== Excerpted data ==

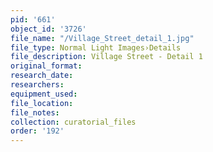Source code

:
 ```yaml
---
pid: '661'
object_id: '3726'
file_name: "/Village_Street_detail_1.jpg"
file_type: Normal Light Images›Details
file_description: Village Street - Detail 1
original_format:
research_date:
researchers:
equipment_used:
file_location:
file_notes:
collection: curatorial_files
order: '192'
---
```

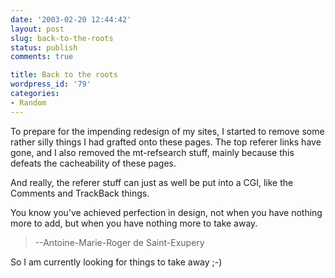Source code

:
```yaml
---
date: '2003-02-20 12:44:42'
layout: post
slug: back-to-the-roots
status: publish
comments: true

title: Back to the roots
wordpress_id: '79'
categories:
- Random
---
```



To prepare for the impending redesign of my sites, I started to remove some rather silly things I had grafted onto these pages. The top referer links have gone, and I also removed the mt-refsearch stuff, mainly because this defeats the cacheability of these pages.  

And really, the referer stuff can just as well be put into a CGI, like the Comments and TrackBack things.





> 

> 
> 
You know you've achieved perfection in design, not when you have nothing more to add, but when you have nothing more to take away.

> 
> 

> 
> --Antoine-Marie-Roger de Saint-Exupery
> 
> 






So I am currently looking for things to take away ;-)

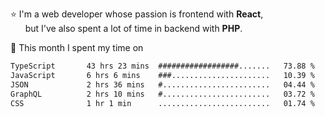 ⭐ I'm a web developer whose passion is frontend with <b>React</b>,<br/>
&nbsp; &nbsp; &nbsp; but I've also spent a lot of time in backend with <b>PHP</b>.

📅 This month I spent my time on

<!--START_SECTION:waka-->

```txt
TypeScript       43 hrs 23 mins  ##################.......   73.88 %
JavaScript       6 hrs 6 mins    ###......................   10.39 %
JSON             2 hrs 36 mins   #........................   04.44 %
GraphQL          2 hrs 10 mins   #........................   03.72 %
CSS              1 hr 1 min      .........................   01.74 %
```

<!--END_SECTION:waka-->
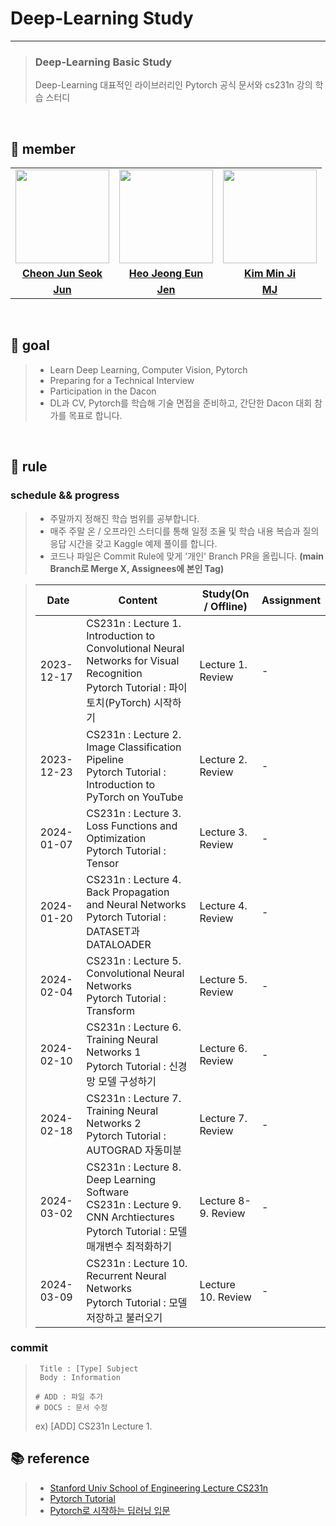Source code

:# Deep-Learning Study



---

> ### Deep-Learning Basic Study
> Deep-Learning 대표적인 라이브러리인 Pytorch 공식 문서와 cs231n 강의 학습 스터디

<br>

## 👋 member 
<table>
  <tr>
    <td align="center"><a href="https://github.com/JunSeokCheon"><img src="https://avatars.githubusercontent.com/JunSeokCheon" width="150px;" alt="">
    <td align="center"><a href="https://github.com/Heo-Jeong-Eun"><img src="https://avatars.githubusercontent.com/Heo-Jeong-Eun" width="150px;" alt="">
    <td align="center"><a href="https://github.com/enddl3224"><img src="https://avatars.githubusercontent.com/enddl3224" width="150px;" alt="">
    </td>
  </tr>
  <tr>
    <td align="center"><a href="https://github.com/JunSeokCheon"><b>Cheon Jun Seok</b></td>
    <td align="center"><a href="https://github.com/Heo-Jeong-Eun"><b>Heo Jeong Eun</b></td>
    <td align="center"><a href="https://github.com/enddl3224"><b>Kim Min Ji</b></td>
  </tr>
  <tr>
    <td align="center"><a href="https://github.com/Heo-Jeong-Eun/Deep-Learning-Study/tree/Jun"><b>Jun</b></td>
    <td align="center"><a href="https://github.com/Heo-Jeong-Eun/Deep-Learning-Study/tree/Jen"><b>Jen</b></td>
    <td align="center"><a href="https://github.com/Heo-Jeong-Eun/Deep-Learning-Study/tree/MJ"><b>MJ</b></td>
  </tr>
</table>

<br>

## 🚀 goal
> - Learn Deep Learning, Computer Vision, Pytorch
> - Preparing for a Technical Interview
> - Participation in the Dacon
> - DL과 CV, Pytorch를 학습해 기술 면접을 준비하고, 간단한 Dacon 대회 참가를 목표로 합니다. 

<br>

## 🫡 rule

### schedule && progress 
> - 주말까지 정해진 학습 범위를 공부합니다. 
> - 매주 주말 온 / 오프라인 스터디를 통해 일정 조율 및 학습 내용 복습과 질의응답 시간을 갖고 Kaggle 예제 풀이를 합니다.
> - 코드나 파일은 Commit Rule에 맞게 '개인' Branch PR을 올립니다. **(main Branch로 Merge X, Assignees에 본인 Tag)**

> | Date | Content | Study(On / Offline) | Assignment |
> | --- | --- | --- | --- |
> | 2023-12-17 | CS231n : Lecture 1. Introduction to Convolutional Neural Networks for Visual Recognition <br> Pytorch Tutorial : 파이토치(PyTorch) 시작하기 | Lecture 1. Review | - |
> | 2023-12-23 | CS231n : Lecture 2. Image Classification Pipeline <br> Pytorch Tutorial : Introduction to PyTorch on YouTube | Lecture 2. Review | - |
> | 2024-01-07 | CS231n : Lecture 3. Loss Functions and Optimization <br> Pytorch Tutorial : Tensor | Lecture 3. Review | - |
> | 2024-01-20 | CS231n : Lecture 4. Back Propagation and Neural Networks <br> Pytorch Tutorial : DATASET과 DATALOADER | Lecture 4. Review | - |
> | 2024-02-04 | CS231n : Lecture 5. Convolutional Neural Networks <br> Pytorch Tutorial : Transform | Lecture 5. Review | - |
> | 2024-02-10 | CS231n : Lecture 6. Training Neural Networks 1 <br> Pytorch Tutorial : 신경망 모델 구성하기 | Lecture 6. Review | - |
> | 2024-02-18 | CS231n : Lecture 7. Training Neural Networks 2 <br> Pytorch Tutorial : AUTOGRAD 자동미분 | Lecture 7. Review | - |
> | 2024-03-02 | CS231n : Lecture 8. Deep Learning Software <br> CS231n : Lecture 9. CNN Archtiectures <br> Pytorch Tutorial : 모델 매개변수 최적화하기 | Lecture 8-9. Review | - |
> | 2024-03-09 | CS231n : Lecture 10. Recurrent Neural Networks <br> Pytorch Tutorial : 모델 저장하고 불러오기 | Lecture 10. Review | - |

### commit 
> ```shell
>  Title : [Type] Subject
>  Body : Information
>
> # ADD : 파일 추가
> # DOCS : 문서 수정
>  ```
> ex) [ADD] CS231n Lecture 1.

## 📚 reference
> - <a href = 'https://www.youtube.com/watch?v=vT1JzLTH4G4'>Stanford Univ School of Engineering Lecture CS231n</a>
> - <a href = 'https://tutorials.pytorch.kr/beginner/basics/saveloadrun_tutorial.html'>Pytorch Tutorial</a>
> - <a href = 'https://wikidocs.net/book/2788'>Pytorch로 시작하는 딥러닝 입문</a>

===

Find each line in the records holding the string "away" and show it.

Your response:
You know you've achieved perfection in design, not when you have nothing more to add, but when you have nothing more to take away.
So I am currently looking for things to take away ;-)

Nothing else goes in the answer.